Raid - Everything2.com

What is RAID?

RAID is an acronym used in the computing industry to describe a manner in which multiple hard disks are configured in a computer. The configuration is such that they provide some type of redundancy in the event that one of the disks fails. The acronym itself has historically been to shorten one of the two following phrases:

Redundant Array of Inexpensive Disks

Redundant Array of Independent Disks

As most persons professionally involved in the computer industry, and I’m sure a number of very unhappy home users, can tell you, the hard disks in computers are failure-prone and can have very short life spans. Furthermore, as one of the few components in a computer that has moving parts (hard disks have metal platters that tend to spin between 5,400 and 10,000 times per minute, or about 90-167 times per second), it is prone to mechanical failures that aren’t often seen in other components. Because the disks are so apt to fail, and because they’re the one component of computers that retain dynamic information in between power-cycles, it was deemed necessary to create redundancy. Hard disks themselves have no built-in redundancy: each bit is written to the disk in its proper location and promptly forgotten until it needs to be retrieved again, so it was necessary to create redundancy through an external feature. To that end, RAID was created to allow multiple disks to be used in an array as a backup for one another. It has since been extended to offer a feature called striping, which links more than one drive together as a single volume, with data written to each drive sequentially to balance the load of data. Today, that redundancy is typically implemented in one of two ways: hardware RAID and software RAID.

Any explanation should be prefaced by the fact that the terms "hardware" and "software" are misleading: in the case of software RAID, the control of how data is written is left to the host operating system. In this instance, the operating system is able to see each drive in the array and address each drive individually, but instead of treating each drive as an independent device, the operating system abstracts its relation and uses software to determine how data should be delivered to and from the drives. In the case of hardware RAID, there is a physical device to which the drives connect that contains software that manages the manner in which the data is delivered to and from the drives. As can be seen, in both cases software is used in the delivery of data, and the chief difference is whose software is used.
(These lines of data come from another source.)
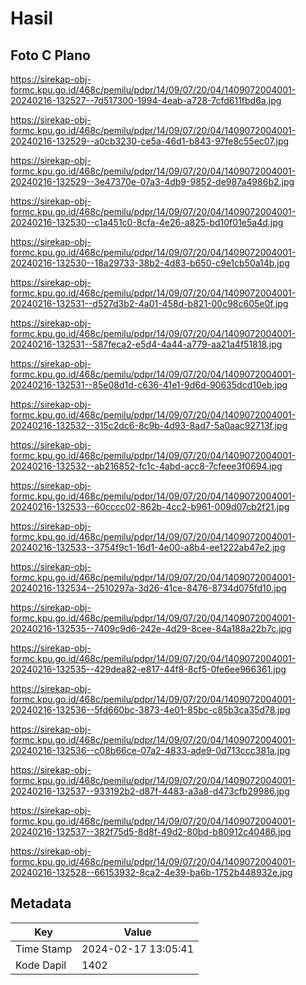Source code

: # Hasil

## Foto C Plano

https://sirekap-obj-formc.kpu.go.id/468c/pemilu/pdpr/14/09/07/20/04/1409072004001-20240216-132527--7d517300-1994-4eab-a728-7cfd611fbd6a.jpg

https://sirekap-obj-formc.kpu.go.id/468c/pemilu/pdpr/14/09/07/20/04/1409072004001-20240216-132529--a0cb3230-ce5a-46d1-b843-97fe8c55ec07.jpg

https://sirekap-obj-formc.kpu.go.id/468c/pemilu/pdpr/14/09/07/20/04/1409072004001-20240216-132529--3e47370e-07a3-4db9-9852-de987a4986b2.jpg

https://sirekap-obj-formc.kpu.go.id/468c/pemilu/pdpr/14/09/07/20/04/1409072004001-20240216-132530--c1a451c0-8cfa-4e26-a825-bd10f01e5a4d.jpg

https://sirekap-obj-formc.kpu.go.id/468c/pemilu/pdpr/14/09/07/20/04/1409072004001-20240216-132530--18a29733-38b2-4d83-b650-c9e1cb50a14b.jpg

https://sirekap-obj-formc.kpu.go.id/468c/pemilu/pdpr/14/09/07/20/04/1409072004001-20240216-132531--d527d3b2-4a01-458d-b821-00c98c605e0f.jpg

https://sirekap-obj-formc.kpu.go.id/468c/pemilu/pdpr/14/09/07/20/04/1409072004001-20240216-132531--587feca2-e5d4-4a44-a779-aa21a4f51818.jpg

https://sirekap-obj-formc.kpu.go.id/468c/pemilu/pdpr/14/09/07/20/04/1409072004001-20240216-132531--85e08d1d-c636-41e1-9d6d-90635dcd10eb.jpg

https://sirekap-obj-formc.kpu.go.id/468c/pemilu/pdpr/14/09/07/20/04/1409072004001-20240216-132532--315c2dc6-8c9b-4d93-8ad7-5a0aac92713f.jpg

https://sirekap-obj-formc.kpu.go.id/468c/pemilu/pdpr/14/09/07/20/04/1409072004001-20240216-132532--ab216852-fc1c-4abd-acc8-7cfeee3f0694.jpg

https://sirekap-obj-formc.kpu.go.id/468c/pemilu/pdpr/14/09/07/20/04/1409072004001-20240216-132533--60cccc02-862b-4cc2-b961-009d07cb2f21.jpg

https://sirekap-obj-formc.kpu.go.id/468c/pemilu/pdpr/14/09/07/20/04/1409072004001-20240216-132533--3754f9c1-16d1-4e00-a8b4-ee1222ab47e2.jpg

https://sirekap-obj-formc.kpu.go.id/468c/pemilu/pdpr/14/09/07/20/04/1409072004001-20240216-132534--2510297a-3d26-41ce-8476-8734d075fd10.jpg

https://sirekap-obj-formc.kpu.go.id/468c/pemilu/pdpr/14/09/07/20/04/1409072004001-20240216-132535--7409c9d6-242e-4d29-8cee-84a188a22b7c.jpg

https://sirekap-obj-formc.kpu.go.id/468c/pemilu/pdpr/14/09/07/20/04/1409072004001-20240216-132535--429dea82-e817-44f8-8cf5-0fe6ee966361.jpg

https://sirekap-obj-formc.kpu.go.id/468c/pemilu/pdpr/14/09/07/20/04/1409072004001-20240216-132536--5fd660bc-3873-4e01-85bc-c85b3ca35d78.jpg

https://sirekap-obj-formc.kpu.go.id/468c/pemilu/pdpr/14/09/07/20/04/1409072004001-20240216-132536--c08b66ce-07a2-4833-ade9-0d713ccc381a.jpg

https://sirekap-obj-formc.kpu.go.id/468c/pemilu/pdpr/14/09/07/20/04/1409072004001-20240216-132537--933192b2-d87f-4483-a3a8-d473cfb29986.jpg

https://sirekap-obj-formc.kpu.go.id/468c/pemilu/pdpr/14/09/07/20/04/1409072004001-20240216-132537--382f75d5-8d8f-49d2-80bd-b80912c40486.jpg

https://sirekap-obj-formc.kpu.go.id/468c/pemilu/pdpr/14/09/07/20/04/1409072004001-20240216-132528--66153932-8ca2-4e39-ba6b-1752b448932e.jpg


## Metadata

| Key        | Value               |
| ---------- | ------------------- |
| Time Stamp | 2024-02-17 13:05:41 |
| Kode Dapil | 1402                |



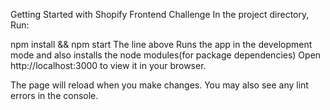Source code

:Getting Started with Shopify Frontend Challenge
In the project directory,
Run:

npm install && npm start
The line above Runs the app in the development mode and also installs the node modules(for package dependencies)
Open http://localhost:3000 to view it in your browser.

The page will reload when you make changes.
You may also see any lint errors in the console.
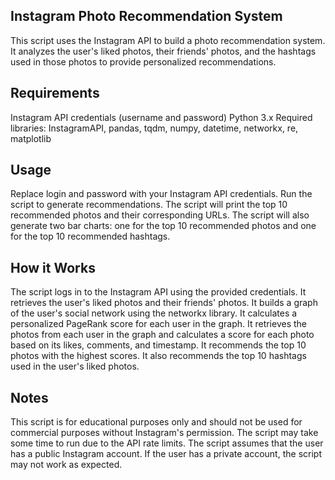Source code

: ## Instagram Photo Recommendation System

This script uses the Instagram API to build a photo recommendation system. It analyzes the user's liked photos, their friends' photos, and the hashtags used in those photos to provide personalized recommendations.

## Requirements
Instagram API credentials (username and password)
Python 3.x
Required libraries: InstagramAPI, pandas, tqdm, numpy, datetime, networkx, re, matplotlib


## Usage
Replace login and password with your Instagram API credentials.
Run the script to generate recommendations.
The script will print the top 10 recommended photos and their corresponding URLs.
The script will also generate two bar charts: one for the top 10 recommended photos and one for the top 10 recommended hashtags.


## How it Works
The script logs in to the Instagram API using the provided credentials.
It retrieves the user's liked photos and their friends' photos.
It builds a graph of the user's social network using the networkx library.
It calculates a personalized PageRank score for each user in the graph.
It retrieves the photos from each user in the graph and calculates a score for each photo based on its likes, comments, and timestamp.
It recommends the top 10 photos with the highest scores.
It also recommends the top 10 hashtags used in the user's liked photos.


## Notes
This script is for educational purposes only and should not be used for commercial purposes without Instagram's permission.
The script may take some time to run due to the API rate limits.
The script assumes that the user has a public Instagram account. If the user has a private account, the script may not work as expected.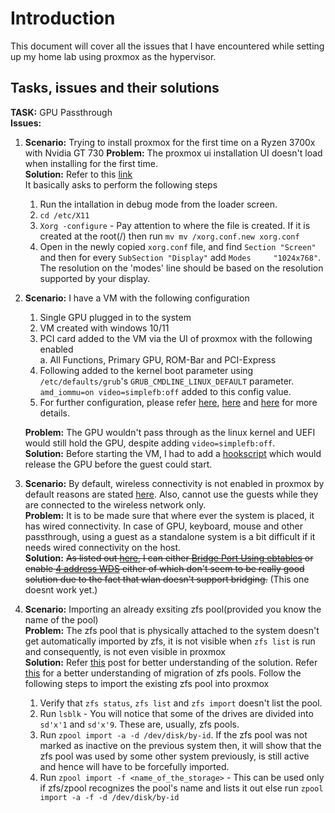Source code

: # Introduction

This document will cover all the issues that I have encountered while setting up my home lab using proxmox as the hypervisor.


## Tasks, issues and their solutions

**TASK:** GPU Passthrough  
**Issues:**  
1. **Scenario:** Trying to install proxmox for the first time on a Ryzen 3700x with Nvidia GT 730
   **Problem:** The proxmox ui installation UI doesn't load when installing for the first time.  
   **Solution:** Refer to this [link](https://robertoviola.cloud/2020/04/16/proxmox-no-screen-during-installation/)  
   It basically asks to perform the following steps
   1. Run the intallation in debug mode from the loader screen.
   2. `cd /etc/X11`
   3. `Xorg -configure` - Pay attention to where the file is created. If it is created at the root(/) then run `mv mv /xorg.conf.new xorg.conf`
   4. Open in the newly copied `xorg.conf` file, and find `Section "Screen"` and then for every `SubSection "Display"` add `Modes     "1024x768"`. The resolution on the 'modes' line should be based on the resolution supported by your display.
2. **Scenario:** I have a VM with the following configuration  
   1. Single GPU plugged in to the system
   2. VM created with windows 10/11
   3. PCI card added to the VM via the UI of proxmox with the following enabled  
      a. All Functions, Primary GPU, ROM-Bar and PCI-Express
   4. Following added to the kernel boot parameter using `/etc/defaults/grub`'s `GRUB_CMDLINE_LINUX_DEFAULT` parameter. `amd_iommu=on video=simplefb:off` added to this config value.
   5. For further configuration, please refer [here](https://pve.proxmox.com/pve-docs/pve-admin-guide.html#qm_pci_passthrough), [here](https://pve.proxmox.com/wiki/Pci_passthrough) and [here](https://forum.proxmox.com/threads/gpu-passthrough-issues-after-upgrade-to-7-2.109051/) for more details.  
    
   **Problem:** The GPU wouldn't pass through as the linux kernel and UEFI would still hold the GPU, despite adding `video=simplefb:off`.  
   **Solution:** Before starting the VM, I had to add a [hookscript](https://pve.proxmox.com/pve-docs/pve-admin-guide.html#_hookscripts) which would release the GPU before the guest could start.
3. **Scenario:** By default, wireless connectivity is not enabled in proxmox by default reasons are stated [here](https://pve.proxmox.com/wiki/WLAN). Also, cannot use the guests while they are connected to the wireless network only.    
   **Problem:** It is to be made sure that where ever the system is placed, it has wired connectivity. In case of GPU, keyboard, mouse and other passthrough, using a guest as a standalone system is a bit difficult if it needs wired connectivity on the host.  
   **Solution:** ~~As listed out [here](https://pve.proxmox.com/wiki/WLAN), I can either [Bridge Port Using ebtables](https://pve.proxmox.com/wiki/WLAN#Bridge_Port_Using_ebtables) or enable [4 address WDS](https://pve.proxmox.com/wiki/WLAN#4_address_mode_.28WDS.29) either of which don't seem to be really good solution due to the fact that wlan doesn't support bridging.~~ (This one doesnt work yet.)
4. **Scenario:** Importing an already exsiting zfs pool(provided you know the name of the pool)  
   **Problem:** The zfs pool that is physically attached to the system doesn't get automatically imported by zfs, it is not visible when `zfs list` is run and consequently, is not even visible in proxmox  
   **Solution:** Refer [this](https://forum.proxmox.com/threads/zpool-import-a-no-pools-available.72861/) post for better understanding of the solution. Refer [this](https://docs.oracle.com/cd/E19253-01/819-5461/gbchy/index.html) for a better understanding of migration of zfs pools. Follow the following steps to import the existing zfs pool into proxmox
   1. Verify that `zfs status`, `zfs list` and `zfs import` doesn't list the pool.
   2. Run `lsblk` - You will notice that some of the drives are divided into `sd'x'1` and `sd'x'9`. These are, usually, zfs pools.
   3. Run `zpool import -a -d /dev/disk/by-id`. If the zfs pool was not marked as inactive on the previous system then, it will show that the zfs pool was used by some other system previously, is still active and hence will have to be forcefully imported.
   4. Run `zpool import -f <name_of_the_storage>` - This can be used only if zfs/zpool recognizes the pool's name and lists it out else run `zpool import -a -f -d /dev/disk/by-id`
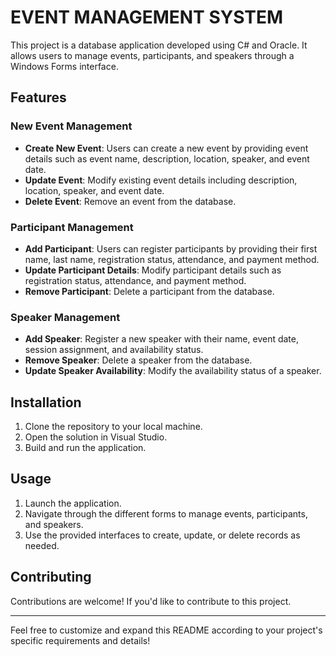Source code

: # EVENT MANAGEMENT SYSTEM

This project is a database application developed using C# and Oracle. It allows users to manage events, participants, and speakers through a Windows Forms interface.

## Features

### New Event Management

- **Create New Event**: Users can create a new event by providing event details such as event name, description, location, speaker, and event date.
- **Update Event**: Modify existing event details including description, location, speaker, and event date.
- **Delete Event**: Remove an event from the database.

### Participant Management

- **Add Participant**: Users can register participants by providing their first name, last name, registration status, attendance, and payment method.
- **Update Participant Details**: Modify participant details such as registration status, attendance, and payment method.
- **Remove Participant**: Delete a participant from the database.

### Speaker Management

- **Add Speaker**: Register a new speaker with their name, event date, session assignment, and availability status.
- **Remove Speaker**: Delete a speaker from the database.
- **Update Speaker Availability**: Modify the availability status of a speaker.

## Installation

1. Clone the repository to your local machine.
2. Open the solution in Visual Studio.
3. Build and run the application.

## Usage

1. Launch the application.
2. Navigate through the different forms to manage events, participants, and speakers.
3. Use the provided interfaces to create, update, or delete records as needed.

## Contributing

Contributions are welcome! If you'd like to contribute to this project.

---

Feel free to customize and expand this README according to your project's specific requirements and details!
It is this difference that governs the argument over which type of RAID is more appropriate for use. In general, it is argued that software based RAID, governed by the operating system, is less favorable because the operating system has a large number of tasks to handle in addition to array management. That means that the array has to compete for system resources, including processing time, which can result in the array’s speed being lowered due to its priority being below that of other tasks. Furthermore, since the operating system performs a wide array of functions, it is more vulnerable to failure and damage: a room with ten doors is harder to monitor than a room with one. Hardware RAID, on the other hand, has only a single set of operations it must perform and those operations involve only the hard disks: one door for one set of tasks. Furthermore, as it has only a specific set of tasks whose computational requirements are easily determined, hardware RAID controllers are manufactured with enough horsepower to handle all necessary tasks with capability left over. Being one step removed from the operating system, which must operate with interaction from users, is considered an enormous benefit because there is no way to "accidentally" change or damage the array structure: generally the system must be restarted to access those functions before the operating system loads.
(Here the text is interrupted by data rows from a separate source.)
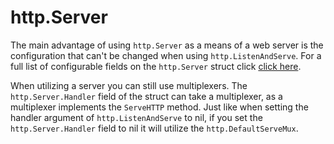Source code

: # http.Server

The main advantage of using `http.Server` as a means of a web server is the configuration that can't be changed when using `http.ListenAndServe`. For a full list of configurable fields on the `http.Server` struct click [click here](https://golang.org/pkg/net/http/#Server).

When utilizing a server you can still use multiplexers. The `http.Server.Handler` field of the struct can take a multiplexer, as a multiplexer implements the `ServeHTTP` method. Just like when setting the handler argument of `http.ListenAndServe` to nil, if you set the `http.Server.Handler` field to nil it will utilize the `http.DefaultServeMux`.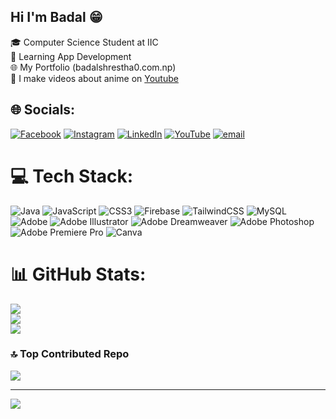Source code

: ## Hi I'm Badal 😁

🎓 Computer Science Student at IIC<br/>
🌿 Learning App Development<br/>
🌐 My Portfolio (badalshrestha0.com.np)<br/>
🎥 I make videos about anime on [Youtube](https://www.youtube.com/@dranimo0)


## 🌐 Socials:
[![Facebook](https://img.shields.io/badge/Facebook-%231877F2.svg?logo=Facebook&logoColor=white)](https://facebook.com/badalshrestha0) [![Instagram](https://img.shields.io/badge/Instagram-%23E4405F.svg?logo=Instagram&logoColor=white)](https://instagram.com/cloudy0_00_0) [![LinkedIn](https://img.shields.io/badge/LinkedIn-%230077B5.svg?logo=linkedin&logoColor=white)](https://linkedin.com/in/badal-shrestha-760390348) [![YouTube](https://img.shields.io/badge/YouTube-%23FF0000.svg?logo=YouTube&logoColor=white)](https://youtube.com/@@dranimo0) [![email](https://img.shields.io/badge/Email-D14836?logo=gmail&logoColor=white)](mailto:shresthabadal324@gmail.com) 

# 💻 Tech Stack:
![Java](https://img.shields.io/badge/java-%23ED8B00.svg?style=for-the-badge&logo=openjdk&logoColor=white) ![JavaScript](https://img.shields.io/badge/javascript-%23323330.svg?style=for-the-badge&logo=javascript&logoColor=%23F7DF1E) ![CSS3](https://img.shields.io/badge/css3-%231572B6.svg?style=for-the-badge&logo=css3&logoColor=white) ![Firebase](https://img.shields.io/badge/firebase-%23039BE5.svg?style=for-the-badge&logo=firebase) ![TailwindCSS](https://img.shields.io/badge/tailwindcss-%2338B2AC.svg?style=for-the-badge&logo=tailwind-css&logoColor=white) ![MySQL](https://img.shields.io/badge/mysql-4479A1.svg?style=for-the-badge&logo=mysql&logoColor=white) ![Adobe](https://img.shields.io/badge/adobe-%23FF0000.svg?style=for-the-badge&logo=adobe&logoColor=white) ![Adobe Illustrator](https://img.shields.io/badge/adobe%20illustrator-%23FF9A00.svg?style=for-the-badge&logo=adobe%20illustrator&logoColor=white) ![Adobe Dreamweaver](https://img.shields.io/badge/Adobe%20Dreamweaver-FF61F6.svg?style=for-the-badge&logo=Adobe%20Dreamweaver&logoColor=white) ![Adobe Photoshop](https://img.shields.io/badge/adobe%20photoshop-%2331A8FF.svg?style=for-the-badge&logo=adobe%20photoshop&logoColor=white) ![Adobe Premiere Pro](https://img.shields.io/badge/Adobe%20Premiere%20Pro-9999FF.svg?style=for-the-badge&logo=Adobe%20Premiere%20Pro&logoColor=white) ![Canva](https://img.shields.io/badge/Canva-%2300C4CC.svg?style=for-the-badge&logo=Canva&logoColor=white)
# 📊 GitHub Stats:
![](https://github-readme-stats.vercel.app/api?username=BadalStha&theme=shadow_blue&hide_border=true&include_all_commits=true&count_private=true)<br/>
![](https://nirzak-streak-stats.vercel.app/?user=BadalStha&theme=shadow_blue&hide_border=true)<br/>
![](https://github-readme-stats.vercel.app/api/top-langs/?username=BadalStha&theme=shadow_blue&hide_border=true&include_all_commits=true&count_private=true&layout=compact)

### 🔝 Top Contributed Repo
![](https://github-contributor-stats.vercel.app/api?username=BadalStha&limit=5&theme=shadow_blue&combine_all_yearly_contributions=true)

---
[![](https://visitcount.itsvg.in/api?id=BadalStha&icon=0&color=1)](https://visitcount.itsvg.in)

<!-- Proudly created with GPRM ( https://gprm.itsvg.in ) -->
As a note of historical interest, the reason RAID formerly stood for Redundant Array of Inexpensive Disks is that in days passed hard disks were quite expensive. To get a very large hard disk could cost a very large sum of money; the ability to link together multiple smaller disks to create a single large volume meant that a hard disk failure would only constitute a small financial loss. With present-day low prices of hard disks per megabyte, the acronym was changed to Redundant Array of Independent Disks.

What does RAID do?

Specifically, RAID is designed to do three things: provide mirroring between disks, stripe data across disks to equally distribute data, and create parity information for data written across disks, so in the event of disk failure the striped data can be recreated.

The benefits of mirroring are that if a single disk fails there is real-time backup of all data and the system will continue to function normally. This gives a window of time to replace the failed disk and rebuild the mirror (which means to have the data from the surviving disk written to the new disk to re-establish mirroring). In addition, the speed of all read operations is improved to x times the speed of a single disk (let the number of disks equal x).

The benefits of striping are that two or more disks of size n can be linked together to create a new volume of size (n * x). In addition, the speed of all disk operations is improved by a factor of x.

The benefits of parity are such that in the event of any disk failure, it is possible to rebuild the entire array even if some data was written only to a disk that failed. Parity information is calculated such that it is possible to recreate lost data using parity data and remaining data on other drives. Speed of arrays with parity is generally lower than single disks because data parity must be calculated for each write, though this is not always the case as we will see later.

RAID restrictions

RAID functions best when the drives used in the configurations are the same type, speed and size. Differences in these characteristics can dramatically affect the speed of the array.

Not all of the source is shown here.